Punchcutters did not necessarily conceive the designs they worked on. Indeed, G. Willem Ovink, a Dutch printing executive and historian of printing, noted in 1973 that he was struck by "the absolute lack of creative talent in all the most skilled punchcutters of this century" with regard to creating their own designs, although presumably many punchcutters of the past designed and conceived the work they engraved.

New technologies

New technologies displaced manual punchcutting from the mid-nineteenth century.
Electrotyping from the 1840s is a technology used to form matrices of copper by electrodeposition around engravings of a letterform. This letterform could be in any metal, so engraving increasingly began to be done by cutting a letterform in soft typemetal. This allowed an explosion in variety of typefaces, especially display typefaces that did not need to be cast so often and for which only a few matrices were needed, and allowed the regeneration of types for which no punches or matrices were available.

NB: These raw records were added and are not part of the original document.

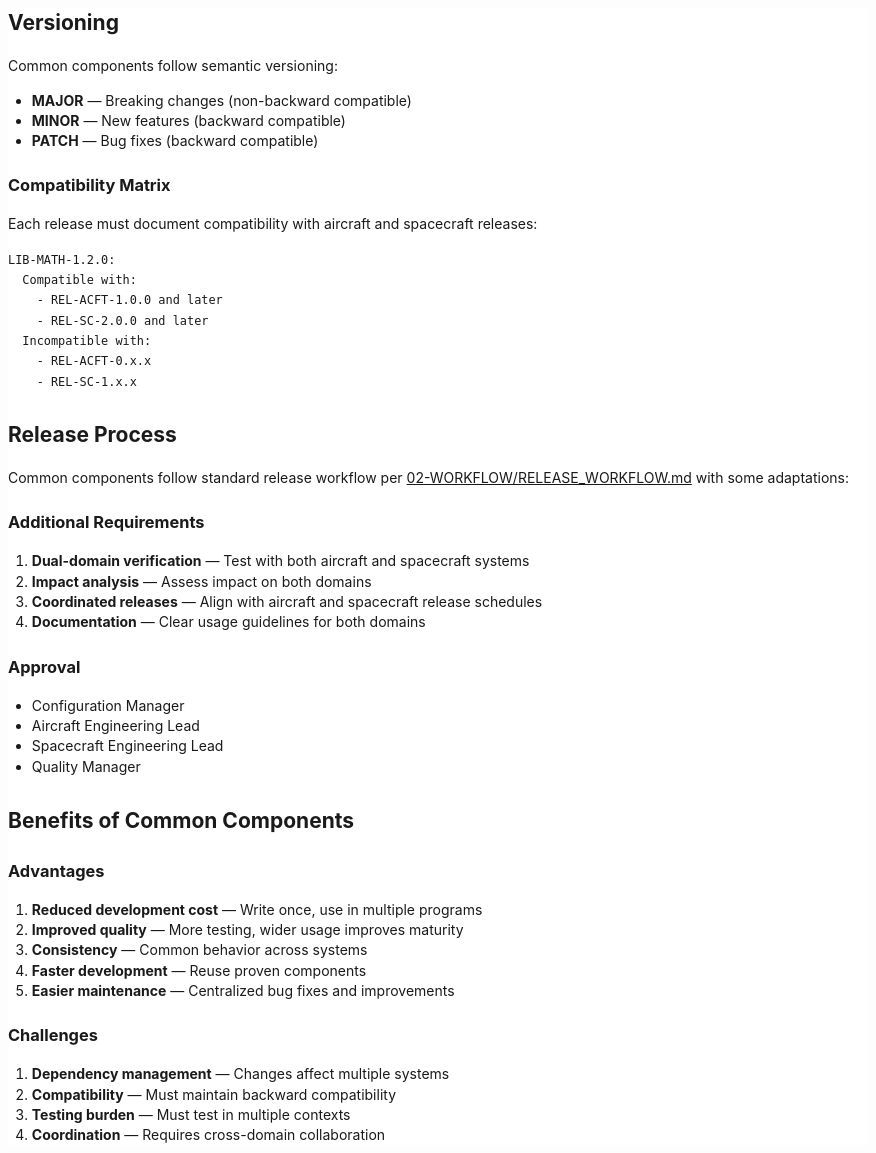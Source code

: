 ## Versioning

Common components follow semantic versioning:
- **MAJOR** — Breaking changes (non-backward compatible)
- **MINOR** — New features (backward compatible)
- **PATCH** — Bug fixes (backward compatible)

### Compatibility Matrix

Each release must document compatibility with aircraft and spacecraft releases:

```
LIB-MATH-1.2.0:
  Compatible with:
    - REL-ACFT-1.0.0 and later
    - REL-SC-2.0.0 and later
  Incompatible with:
    - REL-ACFT-0.x.x
    - REL-SC-1.x.x
```

## Release Process

Common components follow standard release workflow per [02-WORKFLOW/RELEASE_WORKFLOW.md](../02-WORKFLOW/RELEASE_WORKFLOW.md) with some adaptations:

### Additional Requirements
1. **Dual-domain verification** — Test with both aircraft and spacecraft systems
2. **Impact analysis** — Assess impact on both domains
3. **Coordinated releases** — Align with aircraft and spacecraft release schedules
4. **Documentation** — Clear usage guidelines for both domains

### Approval
- Configuration Manager
- Aircraft Engineering Lead
- Spacecraft Engineering Lead
- Quality Manager

## Benefits of Common Components

### Advantages
1. **Reduced development cost** — Write once, use in multiple programs
2. **Improved quality** — More testing, wider usage improves maturity
3. **Consistency** — Common behavior across systems
4. **Faster development** — Reuse proven components
5. **Easier maintenance** — Centralized bug fixes and improvements

### Challenges
1. **Dependency management** — Changes affect multiple systems
2. **Compatibility** — Must maintain backward compatibility
3. **Testing burden** — Must test in multiple contexts
4. **Coordination** — Requires cross-domain collaboration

Pantograph engraving is a technology where a cutting machine is controlled by hand movements and allows type to be cut from large working drawings. It was initially introduced to printing to cut wood type used for posters and headlines. In the 1880s, the typefounder Linn Boyd Benton adapted the technology to cutting very small matrices and steel punches. This gave very precise results and transferred the place of individual creativity completely away from the engraving stage towards a drawing office.
Some punchcutters did continue to hold prestige for their artisanal work into the early or mid-twentieth century. These included Edward Prince, who cut many types for Arts and Crafts movement fine printers, Malin in Paris, Otto Erler in Leipzig and P. H. Rädisch at Joh. Enschedé in Haarlem, who cut the types of Jan van Krimpen. Type designer Matthew Carter, who learned punchcutting from Rädisch while at an internship at Enschedé, has added commentary to a silent film of Rädisch at work in the 1950s.
The French Imprimerie nationale was one of the few institutions to continue employing punchcutters into the twenty-first century, to demonstrate the historic technique and to fill out the character set of historic typefaces. Contemporary punchcutter Nelly Gable of the French Imprimerie Nationale is one of the few female practitioners of the art.